[Dataset entries]
= = = = =
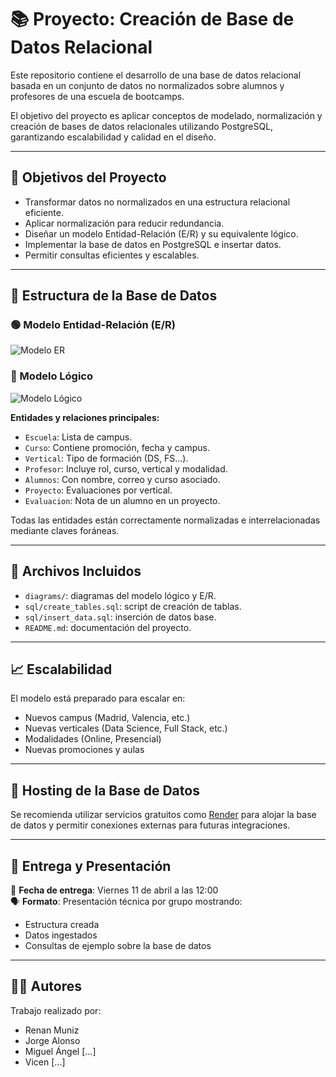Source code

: # 📚 Proyecto: Creación de Base de Datos Relacional

Este repositorio contiene el desarrollo de una base de datos relacional basada en un conjunto de datos no normalizados sobre alumnos y profesores de una escuela de bootcamps.

El objetivo del proyecto es aplicar conceptos de modelado, normalización y creación de bases de datos relacionales utilizando PostgreSQL, garantizando escalabilidad y calidad en el diseño.

---

## 🧠 Objetivos del Proyecto

- Transformar datos no normalizados en una estructura relacional eficiente.
- Aplicar normalización para reducir redundancia.
- Diseñar un modelo Entidad-Relación (E/R) y su equivalente lógico.
- Implementar la base de datos en PostgreSQL e insertar datos.
- Permitir consultas eficientes y escalables.

---

## 🧩 Estructura de la Base de Datos

### 🟢 Modelo Entidad-Relación (E/R)

![Modelo ER](diagrams/Modelo_Entidad_Relacion.PNG)

### 🧱 Modelo Lógico

![Modelo Lógico](diagrams/modelo-logico.png)

**Entidades y relaciones principales:**

- `Escuela`: Lista de campus.
- `Curso`: Contiene promoción, fecha y campus.
- `Vertical`: Tipo de formación (DS, FS...).
- `Profesor`: Incluye rol, curso, vertical y modalidad.
- `Alumnos`: Con nombre, correo y curso asociado.
- `Proyecto`: Evaluaciones por vertical.
- `Evaluacion`: Nota de un alumno en un proyecto.

Todas las entidades están correctamente normalizadas e interrelacionadas mediante claves foráneas.

---

## 🧪 Archivos Incluidos

- `diagrams/`: diagramas del modelo lógico y E/R.
- `sql/create_tables.sql`: script de creación de tablas.
- `sql/insert_data.sql`: inserción de datos base.
- `README.md`: documentación del proyecto.

---

## 📈 Escalabilidad

El modelo está preparado para escalar en:

- Nuevos campus (Madrid, Valencia, etc.)
- Nuevas verticales (Data Science, Full Stack, etc.)
- Modalidades (Online, Presencial)
- Nuevas promociones y aulas

---

## 🚀 Hosting de la Base de Datos

Se recomienda utilizar servicios gratuitos como [Render](https://render.com/docs/databases) para alojar la base de datos y permitir conexiones externas para futuras integraciones.

---

## 📅 Entrega y Presentación

📆 **Fecha de entrega**: Viernes 11 de abril a las 12:00  
🗣️ **Formato**: Presentación técnica por grupo mostrando:
- Estructura creada
- Datos ingestados
- Consultas de ejemplo sobre la base de datos

---

## 👨‍💻 Autores

Trabajo realizado por:

- Renan Muniz  
- Jorge Alonso  
- Miguel Ángel [...]  
- Vicen [...]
= = = = =
Copy the records above exactly, starting at the line that contains "en un proyecto." and ending at the last line, and leave out all earlier lines.

- `Evaluacion`: Nota de un alumno en un proyecto.

Todas las entidades están correctamente normalizadas e interrelacionadas mediante claves foráneas.

---

## 🧪 Archivos Incluidos

- `diagrams/`: diagramas del modelo lógico y E/R.
- `sql/create_tables.sql`: script de creación de tablas.
- `sql/insert_data.sql`: inserción de datos base.
- `README.md`: documentación del proyecto.

---

## 📈 Escalabilidad

El modelo está preparado para escalar en:

- Nuevos campus (Madrid, Valencia, etc.)
- Nuevas verticales (Data Science, Full Stack, etc.)
- Modalidades (Online, Presencial)
- Nuevas promociones y aulas

---

## 🚀 Hosting de la Base de Datos

Se recomienda utilizar servicios gratuitos como [Render](https://render.com/docs/databases) para alojar la base de datos y permitir conexiones externas para futuras integraciones.

---

## 📅 Entrega y Presentación

📆 **Fecha de entrega**: Viernes 11 de abril a las 12:00  
🗣️ **Formato**: Presentación técnica por grupo mostrando:
- Estructura creada
- Datos ingestados
- Consultas de ejemplo sobre la base de datos

---

## 👨‍💻 Autores

Trabajo realizado por:

- Renan Muniz  
- Jorge Alonso  
- Miguel Ángel [...]  
- Vicen [...]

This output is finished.